§ **Records excerpted from a collection**
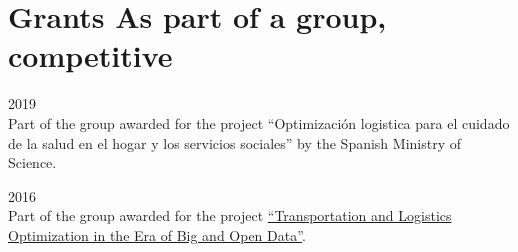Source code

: \section*{Grants \small{As part of a group, competitive}}

\begin{paracol}{2}
  \textsc{2019}
\switchcolumn
  \\
  Part of the group awarded for the project ``Optimización logistica para el cuidado de la salud en el hogar y los servicios sociales'' by the Spanish Ministry of Science.
\end{paracol}

\begin{paracol}{2}
  \textsc{2016}
\switchcolumn
  \\
  Part of the group awarded for the project \href{https://santini.in/files/cv/prin16.pdf}{``Transportation and Logistics Optimization in the Era of Big and Open Data''}.
\end{paracol}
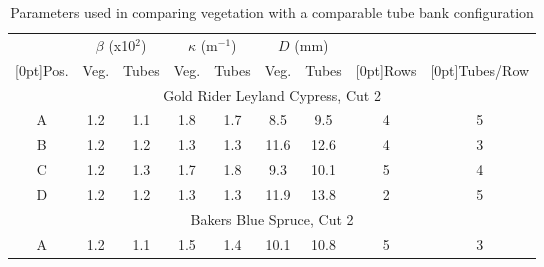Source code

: \documentclass[12pt]{article}
\begin{document}
\begin{table}[!]
    \centering
    \caption{Parameters used in comparing vegetation with a comparable tube bank configuration}
    \label{tab:tube_parameters}
    \begin{tabular}{|c|c|c|c|c|c|c|c|c|}
    \hline
                                 & \multicolumn{2}{|c|}{$\beta$ (x10$^{2}$)} & \multicolumn{2}{|c|}{$\kappa$ (m$^{-1}$)} & \multicolumn{2}{|c|}{$D$ (mm)} &                             &                                  \\ \cline{2-7}
    \raisebox{1.5ex}[0pt]{Pos.}  & Veg.             & Tubes      & Veg.                 & Tubes              & Veg.              & Tubes      & \raisebox{1.5ex}[0pt]{Rows} & \raisebox{1.5ex}[0pt]{Tubes/Row} \\ \hline \hline
    \multicolumn{9}{|c|}{Gold Rider Leyland Cypress, Cut 2}                                                                                                                                                    \\ \hline
    A                            & 1.2            & 1.1      & 1.8                  & 1.7                & 8.5               & 9.5        & 4                           & 5                                \\ \hline
    B                            & 1.2            &1.2      & 1.3                  & 1.3                & 11.6              & 12.6       & 4                           & 3                                \\ \hline
    C                            & 1.2            & 1.3      & 1.7                  & 1.8                & 9.3               & 10.1       & 5                           & 4                                \\ \hline
    D                            & 1.2           & 1.2      & 1.3                  & 1.3                & 11.9              & 13.8       & 2                           & 5                                \\ \hline
        \multicolumn{9}{|c|}{Bakers Blue Spruce, Cut 2}                                                                                                                                                    \\ \hline
    A                            &1.2           & 1.1      & 1.5                  & 1.4                & 10.1              & 10.8       & 5                           & 3                                \\ \hline

\end{tabular}
\end{table}
\end{document}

§ **To do**
Repeat each line of the records exactly. Do not include the pictures.

§ **Answer area**
Source code

: \section*{Grants \small{As part of a group, competitive}}

\begin{paracol}{2}
  \textsc{2019}
\switchcolumn
  \\
  Part of the group awarded for the project ``Optimización logistica para el cuidado de la salud en el hogar y los servicios sociales'' by the Spanish Ministry of Science.
\end{paracol}

\begin{paracol}{2}
  \textsc{2016}
\switchcolumn
  \\
  Part of the group awarded for the project \href{https://santini.in/files/cv/prin16.pdf}{``Transportation and Logistics Optimization in the Era of Big and Open Data''}.
\end{paracol}
Source code

: \documentclass[12pt]{article}
\begin{document}
\begin{table}[!]
    \centering
    \caption{Parameters used in comparing vegetation with a comparable tube bank configuration}
    \label{tab:tube_parameters}
    \begin{tabular}{|c|c|c|c|c|c|c|c|c|}
    \hline
                                 & \multicolumn{2}{|c|}{$\beta$ (x10$^{2}$)} & \multicolumn{2}{|c|}{$\kappa$ (m$^{-1}$)} & \multicolumn{2}{|c|}{$D$ (mm)} &                             &                                  \\ \cline{2-7}
    \raisebox{1.5ex}[0pt]{Pos.}  & Veg.             & Tubes      & Veg.                 & Tubes              & Veg.              & Tubes      & \raisebox{1.5ex}[0pt]{Rows} & \raisebox{1.5ex}[0pt]{Tubes/Row} \\ \hline \hline
    \multicolumn{9}{|c|}{Gold Rider Leyland Cypress, Cut 2}                                                                                                                                                    \\ \hline
    A                            & 1.2            & 1.1      & 1.8                  & 1.7                & 8.5               & 9.5        & 4                           & 5                                \\ \hline
    B                            & 1.2            &1.2      & 1.3                  & 1.3                & 11.6              & 12.6       & 4                           & 3                                \\ \hline
    C                            & 1.2            & 1.3      & 1.7                  & 1.8                & 9.3               & 10.1       & 5                           & 4                                \\ \hline
    D                            & 1.2           & 1.2      & 1.3                  & 1.3                & 11.9              & 13.8       & 2                           & 5                                \\ \hline
        \multicolumn{9}{|c|}{Bakers Blue Spruce, Cut 2}                                                                                                                                                    \\ \hline
    A                            &1.2           & 1.1      & 1.5                  & 1.4                & 10.1              & 10.8       & 5                           & 3                                \\ \hline

\end{tabular}
\end{table}
\end{document}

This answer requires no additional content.